His fellow Committee members stared at their chairman, jaws agape.

“As chair of this distinguished Committee, I feel strongly that no decent purpose would be accomplished by going there. No, no. And so, Judge, I am pleased-indeed, very pleased-to say, to declare right here and now, without further delay, that it is the collective sense of this Committee that your nomination is…”

Dexter let it hang there a moment, a little bright origami kite wafting on lung-warmed thermals.

“… likely, indeed almost certain to be approved by this Committee.”

A shiver of pleasure went through the room, and, through the airwaves, beyond into the land. For a moment, the entire country exhaled together, as a vast, happy ahhh spread from sea to shining sea, rippling the amber waves of grain as it went.

“Now,” Dexter said, looking abruptly serious, “this is not to say that I did not entertain certain…”

The ahhh paused, hovered tremulously over the Great Plains.

“… call them… if you might… well, misgivings…”

Amber waves of grain trembled.

Dexter spoke gravely, as if trying to look like a Daniel Chester French statue of himself. “I have, of course, certain responsibilities, transient and historical… but there are times-and this, surely, is one of them-when a leader, in order to lead, must follow. And so, let me be the first to say, as leader, that I will vote to approve your nomination.”

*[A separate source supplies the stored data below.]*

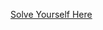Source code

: [Solve Yourself Here](https://www.hackerrank.com/challenges/bfsshortreach/problem?isFullScreen=true)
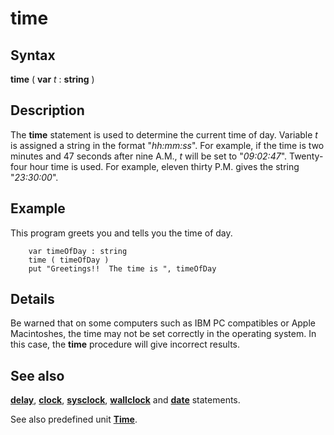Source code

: 
# time

## Syntax
**time** ( **var** _t_  : **string** )

## Description
The **time** statement is used to determine the current time of day. Variable _t_ is assigned a string in the format "_hh:mm:ss_". For example, if the time is two minutes and 47 seconds after nine A.M., _t_ will be set to "_09:02:47_". Twenty-four hour time is used. For example, eleven thirty P.M. gives the string "_23:30:00_".


## Example
This program greets you and tells you the time of day.

        var timeOfDay : string
        time ( timeOfDay )
        put "Greetings!!  The time is ", timeOfDay
## Details
Be warned that on some computers such as IBM PC compatibles or Apple Macintoshes, the time may not be set correctly in the operating system. In this case, the **time** procedure will give incorrect results.


## See also
**[delay](delay.html)**, **[clock](clock.html)**, **[sysclock](sysclock.html)**, **[wallclock](wallclock.html)** and **[date](date.html)** statements.

See also predefined unit **[Time](timemodule.html)**.

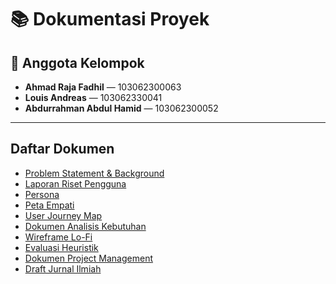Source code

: # 📚 Dokumentasi Proyek

## 👥 Anggota Kelompok

- **Ahmad Raja Fadhil** — 103062300063
- **Louis Andreas** — 103062330041
- **Abdurrahman Abdul Hamid** — 103062300052

---

## Daftar Dokumen

- [Problem Statement & Background](https://github.com/abdhaamed/EssenciaTechno/blob/main/Problem%20Statement%20dan%20Latar%20Belakang.pdf)
- [Laporan Riset Pengguna](https://github.com/abdhaamed/EssenciaTechno/blob/main/Laporan%20Riset%20Pengguna.pdf)
- [Persona](https://github.com/abdhaamed/EssenciaTechno/blob/main/User%20Persona.pdf)
- [Peta Empati](https://github.com/abdhaamed/EssenciaTechno/blob/main/Peta%20Empati.pdf)
- [User Journey Map](https://github.com/abdhaamed/EssenciaTechno/blob/main/Journey%20Map.pdf)
- [Dokumen Analisis Kebutuhan](https://github.com/abdhaamed/EssenciaTechno/blob/main/Analisis%20Kebutuhan.pdf)
- [Wireframe Lo-Fi](https://github.com/abdhaamed/EssenciaTechno/tree/main/Wireframe%20Lo-Fi)
- [Evaluasi Heuristik](https://github.com/abdhaamed/EssenciaTechno/blob/main/EvaluasiHeuristik.xlsx)
- [Dokumen Project Management](https://github.com/abdhaamed/EssenciaTechno/blob/main/Project%20Management.xlsx)
- [Draft Jurnal Ilmiah](https://github.com/abdhaamed/EssenciaTechno/blob/main/draft%20jurnal.docx)
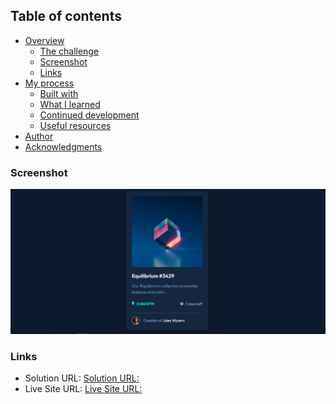 
## Table of contents

- [Overview](#overview)
  - [The challenge](#the-challenge)
  - [Screenshot](#screenshot)
  - [Links](#links)
- [My process](#my-process)
  - [Built with](#built-with)
  - [What I learned](#what-i-learned)
  - [Continued development](#continued-development)
  - [Useful resources](#useful-resources)
- [Author](#author)
- [Acknowledgments](#acknowledgments)

### Screenshot

![](./screenshot.png)

### Links

- Solution URL: [Solution URL:](https://github.com/Dachi-Papashvili88/nft-card-component)
- Live Site URL: [Live Site URL:](https://your-live-site-url.com)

The room erupted into applause. The Committee members, most of whom were by now casting withering looks at their sure-to-be transient “leader,” began one by one to join in the applause.

CHAPTER 13

Pepper’s nomination was approved by the Senate Judiciary Committee 18-0 (one abstention) and 91-7 (two abstentions) by the full Senate.

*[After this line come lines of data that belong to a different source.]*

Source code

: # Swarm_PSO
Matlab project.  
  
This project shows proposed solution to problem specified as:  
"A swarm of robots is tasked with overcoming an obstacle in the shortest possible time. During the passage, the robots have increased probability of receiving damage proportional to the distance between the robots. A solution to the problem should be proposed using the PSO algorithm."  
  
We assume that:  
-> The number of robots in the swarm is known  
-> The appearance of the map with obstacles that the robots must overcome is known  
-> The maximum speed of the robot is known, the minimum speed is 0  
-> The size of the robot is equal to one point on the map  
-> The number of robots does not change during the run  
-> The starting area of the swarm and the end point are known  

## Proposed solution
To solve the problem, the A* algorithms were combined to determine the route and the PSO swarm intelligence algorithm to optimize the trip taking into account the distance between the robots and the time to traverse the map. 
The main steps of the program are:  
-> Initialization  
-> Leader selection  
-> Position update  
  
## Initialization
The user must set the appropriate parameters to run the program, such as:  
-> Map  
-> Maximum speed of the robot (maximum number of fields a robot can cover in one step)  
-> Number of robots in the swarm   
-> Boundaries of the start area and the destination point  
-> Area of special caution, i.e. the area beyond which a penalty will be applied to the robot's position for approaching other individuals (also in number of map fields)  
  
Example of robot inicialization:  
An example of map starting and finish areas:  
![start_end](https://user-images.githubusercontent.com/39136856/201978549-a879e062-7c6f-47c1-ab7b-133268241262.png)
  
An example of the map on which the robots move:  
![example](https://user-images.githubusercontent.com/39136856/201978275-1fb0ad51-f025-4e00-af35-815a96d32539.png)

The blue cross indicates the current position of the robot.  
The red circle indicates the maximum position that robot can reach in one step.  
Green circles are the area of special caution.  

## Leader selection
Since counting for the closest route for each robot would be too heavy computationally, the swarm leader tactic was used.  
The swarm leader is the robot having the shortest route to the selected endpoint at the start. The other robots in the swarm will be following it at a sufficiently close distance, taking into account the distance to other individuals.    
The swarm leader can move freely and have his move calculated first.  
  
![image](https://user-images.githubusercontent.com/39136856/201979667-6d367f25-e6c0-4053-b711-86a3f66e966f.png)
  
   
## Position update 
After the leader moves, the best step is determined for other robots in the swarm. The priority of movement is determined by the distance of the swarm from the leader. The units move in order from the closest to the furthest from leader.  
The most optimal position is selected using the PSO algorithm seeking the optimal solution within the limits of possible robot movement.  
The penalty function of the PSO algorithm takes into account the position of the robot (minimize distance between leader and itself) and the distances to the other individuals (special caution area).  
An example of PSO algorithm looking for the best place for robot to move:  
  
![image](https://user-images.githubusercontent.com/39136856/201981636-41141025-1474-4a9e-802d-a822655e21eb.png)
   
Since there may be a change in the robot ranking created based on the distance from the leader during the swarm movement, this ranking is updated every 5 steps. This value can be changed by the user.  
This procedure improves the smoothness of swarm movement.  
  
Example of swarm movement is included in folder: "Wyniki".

Graydon Clenndennynn warmly accepted congratulations for his stewarding of the nomination, and dropped hints that it had been his idea all along. President Vanderdamp’s approval ratings shot up another few points. Complimented on his role, Hayden Cork mustered a tight smile and changed the subject.

Dexter Mitchell went on Greet the Press to assert manfully that there are times when “the courageous thing to do is to accept the will of the people and move on.” He quoted a leader of the 1848 Revolution in France, someone named Alexandre Ledru-Rollin, who had declared, completely sans irony, “There go the people. I must follow them. I am their leader.”

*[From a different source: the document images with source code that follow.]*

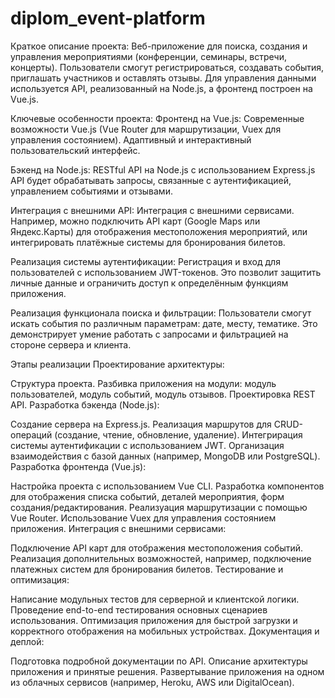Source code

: # diplom_event-platform
Краткое описание проекта:
Веб-приложение для поиска, создания и управления мероприятиями (конференции, семинары, встречи, концерты). Пользователи смогут регистрироваться, создавать события, приглашать участников и оставлять отзывы. Для управления данными используется API, реализованный на Node.js, а фронтенд построен на Vue.js.

Ключевые особенности проекта:
Фронтенд на Vue.js:
Современные возможности Vue.js (Vue Router для маршрутизации, Vuex для управления состоянием). Адаптивный и интерактивный пользовательский интерфейс.

Бэкенд на Node.js:
RESTful API на Node.js с использованием Express.js API будет обрабатывать запросы, связанные с аутентификацией, управлением событиями и отзывами.

Интеграция с внешними API:
Интеграция с внешними сервисами. Например, можно подключить API карт (Google Maps или Яндекс.Карты) для отображения местоположения мероприятий, или интегрировать платёжные системы для бронирования билетов.

Реализация системы аутентификации:
Регистрация и вход для пользователей с использованием JWT-токенов. Это позволит защитить личные данные и ограничить доступ к определённым функциям приложения.

Реализация функционала поиска и фильтрации:
Пользователи смогут искать события по различным параметрам: дате, месту, тематике. Это демонстрирует умение работать с запросами и фильтрацией на стороне сервера и клиента.

Этапы реализации
Проектирование архитектуры:

Структура проекта.
Разбивка приложения на модули: модуль пользователей, модуль событий, модуль отзывов.
Проектировка REST API.
Разработка бэкенда (Node.js):

Создание сервера на Express.js.
Реализация маршрутов для CRUD-операций (создание, чтение, обновление, удаление).
Интегрирация системы аутентификации с использованием JWT.
Организация взаимодействия с базой данных (например, MongoDB или PostgreSQL).
Разработка фронтенда (Vue.js):

Настройка проекта с использованием Vue CLI.
Разработка компонентов для отображения списка событий, деталей мероприятия, форм создания/редактирования.
Реализуация маршрутизации с помощью Vue Router.
Использование Vuex для управления состоянием приложения.
Интеграция с внешними сервисами:

Подключение API карт для отображения местоположения событий.
Реализация дополнительных возможностей, например, подключение платежных систем для бронирования билетов.
Тестирование и оптимизация:

Написание модульных тестов для серверной и клиентской логики.
Проведение end-to-end тестирования основных сценариев использования.
Оптимизация приложения для быстрой загрузки и корректного отображения на мобильных устройствах.
Документация и деплой:

Подготовка подробной документации по API.
Описание архитектуры приложения и принятые решения.
Развертывание приложения на одном из облачных сервисов (например, Heroku, AWS или DigitalOcean).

Though he put on a brave front, Dexter Mitchell felt inwardly humiliated. His fellow committee members now viewed him with outright loathing. There was murmuring (of high senatorial quality) in the cloakroom about the need for “fresh leadership.” Nights he lay awake grinding his molars after failing to satisfy his wife maritally. How, he wondered, had it come to this? Three decades of dutiful, steady, occasionally brilliant public service-to be outgunned and outshone by some chick TV judge from Texas. Where-Dexter Mitchell asked the ceiling gods-was the justice in that?

A few days later he took some satisfaction (however guilty) in reading in the Washington Post that Judge Cartwright’s marriage was apparently unraveling.

“Associate justice-designate Pepper Cartwright’s office today issued a statement announcing that she and her husband, producer Buddy Bixby, are ‘amicably separating’ after seven years of marriage.”

Fortunately, certain details did not make the paper.

Pepper had returned, triumphant, from Washington, eager to make up and move on with Buddy, only to find that her key no longer opened the door to their apartment. When she called him on her cell phone to ask what was going on, he informed her in a businesslike voice that she was no longer welcome.